Jonathan Gagné is a Scientific Advisor at the Planétarium and an Associate Professor at the Université de Montréal. He completed his Doctorate in Astrophysics in 2015, then a 3-year postdoctoral fellowship at the Carnegie Institution for Science in Washington DC, as a “Carl Sagan Fellowship” fellow. He then returned to Montréal to begin a second postdoctoral fellowship at the Institute for Research on Exoplanets (iREx).

His expertise focuses on brown dwarfs, young stars, exoplanets, associations of young stars and the collection of astronomical data with the use of a telescope. He uses the telescope at the Mont-Mégantic Observatory as much as others located in Hawaii and Chile. Since the launch of the Gaia satellite by the European Space Agency, Jonathan Gagné has used these new data, among other things, to discover hundreds of small-mass stars that belong to associations of young stars. This allows him to better understand the fundamental properties of these very small stars : a crucial step in understanding the properties of the exoplanets that orbit around them, which is the reality for most exoplanets!

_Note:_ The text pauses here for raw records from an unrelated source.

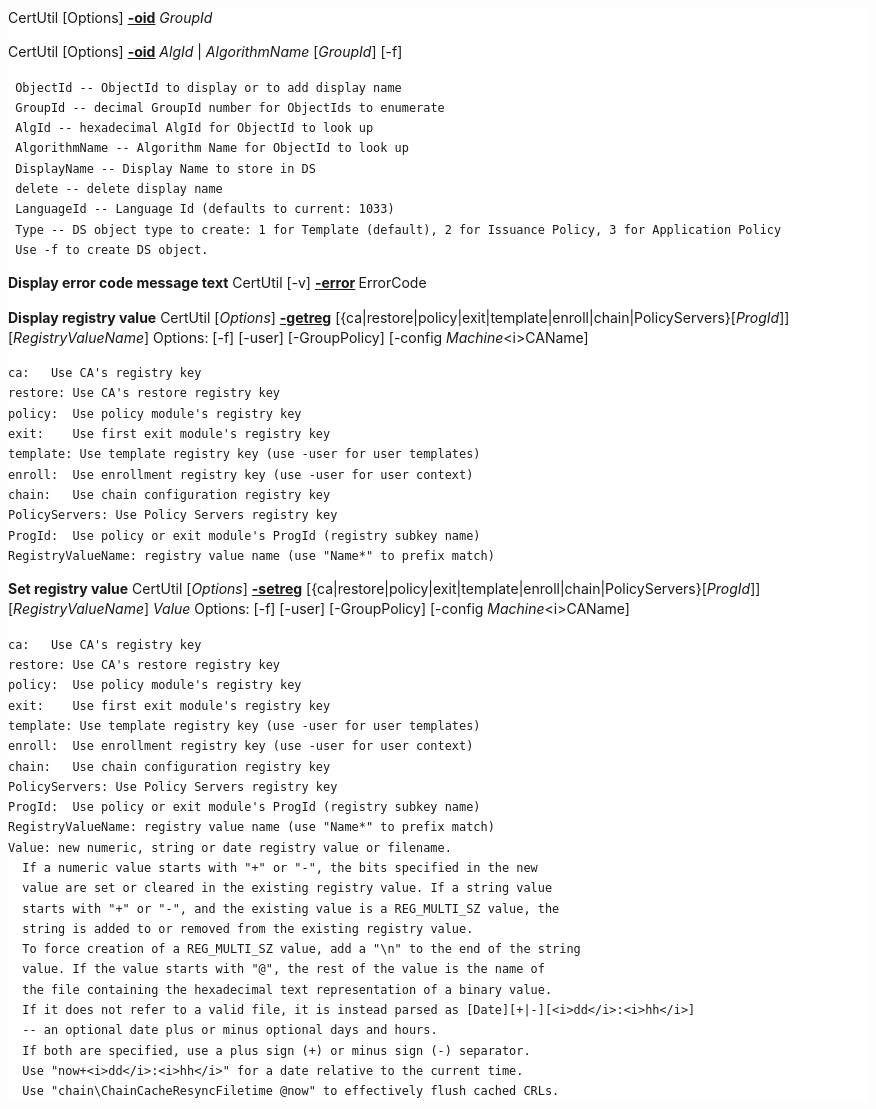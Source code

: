   CertUtil [Options] <b><a href="certutil.html#oid">-oid</a></b> <i>GroupId</i>

  CertUtil [Options] <b><a href="certutil.html#oid">-oid</a></b> <i>AlgId</i> | <i>AlgorithmName</i> [<i>GroupId</i>] [-f]

     ObjectId -- ObjectId to display or to add display name
     GroupId -- decimal GroupId number for ObjectIds to enumerate
     AlgId -- hexadecimal AlgId for ObjectId to look up
     AlgorithmName -- Algorithm Name for ObjectId to look up
     DisplayName -- Display Name to store in DS
     delete -- delete display name
     LanguageId -- Language Id (defaults to current: 1033)
     Type -- DS object type to create: 1 for Template (default), 2 for Issuance Policy, 3 for Application Policy
     Use -f to create DS object. 

  <b><a id="error"></a>Display error code message text</b>
  CertUtil [-v] <b><a href="certutil.html#error">-error</a> </b>ErrorCode


  <b><a id="getreg"></a>Display registry value</b>
  CertUtil [<i>Options</i>] <b><a href="certutil.html#getreg">-getreg</a></b> [{ca|restore|policy|exit|template|enroll|chain|PolicyServers}\[<i>ProgId</i>\]] [<i>RegistryValueName</i>] 
    Options:   [-f] [-user] [-GroupPolicy] [-config <i>Machine</i>\<i>CAName</i>]

    ca:   Use CA's registry key
    restore: Use CA's restore registry key
    policy:  Use policy module's registry key
    exit:    Use first exit module's registry key
    template: Use template registry key (use -user for user templates)
    enroll:  Use enrollment registry key (use -user for user context)
    chain:   Use chain configuration registry key
    PolicyServers: Use Policy Servers registry key
    ProgId:  Use policy or exit module's ProgId (registry subkey name)
    RegistryValueName: registry value name (use "Name*" to prefix match)

  <b><a id="setreg"></a>Set registry value</b>
  CertUtil [<i>Options</i>] <b><a href="certutil.html#setreg">-setreg</a></b> [{ca|restore|policy|exit|template|enroll|chain|PolicyServers}\[<i>ProgId</i>\]]
     [<i>RegistryValueName</i>] <i>Value</i>
    Options:   [-f] [-user] [-GroupPolicy] [-config <i>Machine</i>\<i>CAName</i>]

    ca:   Use CA's registry key
    restore: Use CA's restore registry key
    policy:  Use policy module's registry key
    exit:    Use first exit module's registry key
    template: Use template registry key (use -user for user templates)
    enroll:  Use enrollment registry key (use -user for user context)
    chain:   Use chain configuration registry key
    PolicyServers: Use Policy Servers registry key
    ProgId:  Use policy or exit module's ProgId (registry subkey name)
    RegistryValueName: registry value name (use "Name*" to prefix match)
    Value: new numeric, string or date registry value or filename.
      If a numeric value starts with "+" or "-", the bits specified in the new
      value are set or cleared in the existing registry value. If a string value
      starts with "+" or "-", and the existing value is a REG_MULTI_SZ value, the
      string is added to or removed from the existing registry value.
      To force creation of a REG_MULTI_SZ value, add a "\n" to the end of the string
      value. If the value starts with "@", the rest of the value is the name of
      the file containing the hexadecimal text representation of a binary value.
      If it does not refer to a valid file, it is instead parsed as [Date][+|-][<i>dd</i>:<i>hh</i>]
      -- an optional date plus or minus optional days and hours.
      If both are specified, use a plus sign (+) or minus sign (-) separator.
      Use "now+<i>dd</i>:<i>hh</i>" for a date relative to the current time.
      Use "chain\ChainCacheResyncFiletime @now" to effectively flush cached CRLs.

He is involved in several international collaborative projects, including Backyard Worlds: Planet 9, which focus on discovering and studying brown dwarfs. His research projects have led him to discover several of the first brown dwarfs whose masses are so small that they are similar to giant gaseous exoplanets floating freely in space, rather than orbiting a star. These rare objects are sometimes called planemos.

In his spare time, Jonathan Gagné is a coffee buff and loves to refine his barista skills to explore the potential of coffee from various origins around the world.


List of publications by Jonathan Gagné »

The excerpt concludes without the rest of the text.